Pressed by the Parliamentary Commission on Banking Standards on why there have seen so few enforcement actions against senior officers involved in the financial crisis, U.K. FSA Director of Enforcement Tracey McDermott explained that there are some big issues of fairness and individual rights in relation to criminalizing bad business decisions. There are various stages along the spectrum in relation to business decisions, she noted, but it is a very big step to criminalize incompetence or negligence. On the other hand, recklessness is much more familiar to the criminal law, so it is less of an issue. You can be prosecuted for recklessness.

These cases will always be difficult, said the Director. The reality is that it is always going to be difficult to take cases against individuals when you are looking at issues of competence. It is also important to bear in mind the purpose of enforcement actions as opposed to other regulatory action.

To a question from Pat McFadden, M.P on whether the current enforcement system is fit for purpose, Director McDermott said that the system is fit for purpose. While there are issues around the ability to hold senior individuals to account, that is not due to the enforcement process not being fit for purpose.

Questioned as to why U.S. regulators have brought more enforcement actions, Director McDermott said that historically there has been a very significant difference in approach between the U.S. and the U.K., in that the U.S. has historically used enforcement far more actively as one of the tools that the regulator uses. But the U.K. has changed in that regard significantly over the past few years, and now uses its powers more formally.

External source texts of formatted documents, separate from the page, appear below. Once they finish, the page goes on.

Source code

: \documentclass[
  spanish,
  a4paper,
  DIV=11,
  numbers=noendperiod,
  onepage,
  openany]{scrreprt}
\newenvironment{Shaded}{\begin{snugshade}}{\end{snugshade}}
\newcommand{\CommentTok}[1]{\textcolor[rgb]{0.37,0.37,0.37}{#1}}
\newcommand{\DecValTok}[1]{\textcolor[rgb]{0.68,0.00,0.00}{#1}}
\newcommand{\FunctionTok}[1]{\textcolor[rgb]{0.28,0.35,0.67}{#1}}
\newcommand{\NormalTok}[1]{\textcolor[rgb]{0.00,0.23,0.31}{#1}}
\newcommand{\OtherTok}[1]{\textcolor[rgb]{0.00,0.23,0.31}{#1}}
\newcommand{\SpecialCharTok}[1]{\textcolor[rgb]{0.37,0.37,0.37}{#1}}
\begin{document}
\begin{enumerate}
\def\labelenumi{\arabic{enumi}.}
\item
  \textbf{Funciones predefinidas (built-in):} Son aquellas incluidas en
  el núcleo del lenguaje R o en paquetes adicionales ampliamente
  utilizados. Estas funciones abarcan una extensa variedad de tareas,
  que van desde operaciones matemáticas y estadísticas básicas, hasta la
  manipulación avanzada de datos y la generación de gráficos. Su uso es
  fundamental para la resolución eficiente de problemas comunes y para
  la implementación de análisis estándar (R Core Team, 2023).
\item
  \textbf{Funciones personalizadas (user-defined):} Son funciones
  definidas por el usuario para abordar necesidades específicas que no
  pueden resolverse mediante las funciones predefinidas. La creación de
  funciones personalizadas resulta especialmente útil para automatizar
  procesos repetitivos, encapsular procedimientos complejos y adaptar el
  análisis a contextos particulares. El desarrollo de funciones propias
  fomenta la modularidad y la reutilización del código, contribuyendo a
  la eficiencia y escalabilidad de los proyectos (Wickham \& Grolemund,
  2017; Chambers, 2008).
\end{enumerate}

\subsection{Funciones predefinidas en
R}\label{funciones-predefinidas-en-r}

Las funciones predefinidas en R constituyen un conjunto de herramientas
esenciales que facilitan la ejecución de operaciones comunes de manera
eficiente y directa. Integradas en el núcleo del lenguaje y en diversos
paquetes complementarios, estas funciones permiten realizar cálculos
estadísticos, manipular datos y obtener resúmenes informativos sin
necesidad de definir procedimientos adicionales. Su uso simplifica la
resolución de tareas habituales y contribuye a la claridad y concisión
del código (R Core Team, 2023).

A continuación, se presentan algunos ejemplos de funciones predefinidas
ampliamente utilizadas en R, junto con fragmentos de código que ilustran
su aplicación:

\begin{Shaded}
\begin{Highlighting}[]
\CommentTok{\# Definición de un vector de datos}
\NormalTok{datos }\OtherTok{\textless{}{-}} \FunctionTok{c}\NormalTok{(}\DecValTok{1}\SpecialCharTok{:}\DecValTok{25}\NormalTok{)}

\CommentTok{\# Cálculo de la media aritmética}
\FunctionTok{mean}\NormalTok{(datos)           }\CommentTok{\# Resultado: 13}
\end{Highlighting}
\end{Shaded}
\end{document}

The Director also mentioned that there has been a cultural difference between the U.S. and the U.K. as to the degree of formality in the way in which the regulator has engaged. A lot of the time in the U.K., if you can get an outcome without using formal powers, that would typically be the starting point, whereas in the U.S. the starting point would be that you would use formal powers. One of the issues there is that the use of formal powers might be something that is escalated more apparently to the board than if you are using a more informal arrangement, or the seriousness may strike home to the board. Again, there is a question of whether the FSA should use formal powers more frequently, as a supervisory tool rather than necessarily an enforcement tool.
The Director also noted that the big distinction between the FDIC’s actions and the FSA’s actions is that the FDIC’s constituents are largely smaller institutions. The U.S. has a significantly higher number of banks than the U.K. They are focused on the smaller institutions for which it is actually much easier to find evidence. That is a practical matter, because the chains of command are shorter. If you look at the larger US institutions, the ones that failed, such as Lehman’s, she noted, or those that were bailed out, there has not been any enforcement actions against the senior management of those institutions.
The Director rejected a suggestion from Lord McFall that the FSA has been the subject if regulatory capture. The FSA has attempted to hold people accountable and has not always succeeded at doing that and is looking to see how the agency can do that better, she averred, but it is unfair to say that that was due to regulatory capture or to a lack of integrity on the part of the FSA.
Asked by Lord McFall to define good corporate governance, the Director replied that good corporate governance would be an organization that is well run and well managed, in accordance with proper ethical and business corporate standards.
Whistleblowing. Commission Chair Andrew Tyrie asked about employing, similar to the SEC, a reward structure for whistleblowing that can enable whistleblowers to share in the fine. The U.S.has had that for a considerable period of time in relation to federal tax issues and for a much shorter time in relation to SEC regulatory issues. At the moment, replied the Director, the FSA does not think that there is a case made out for significant financial incentives for whistleblowers, but the US experience is something the agency would want to keep looking at.
It is a very interesting scheme, she conceded, and the FSA has talked to the SEC about how it is working. The position is that it is still a little too early for it to tell, within a regulatory context, how it works. In relation to the U.K, she continued, there are some particular cultural differences, in terms of the way in which the court system works and the value that is placed on whistleblower evidence, or evidence of co-operating witnesses. That is very different in the U.S., because U.S. courts are used to that, but it is not something with which the U.K. courts are very comfortable. There are also issues around moral hazard in terms of financial rewards, particularly if you are talking about, using LIBOR as an example, a situation in which you pay a well-paid derivative trader a large sum of money.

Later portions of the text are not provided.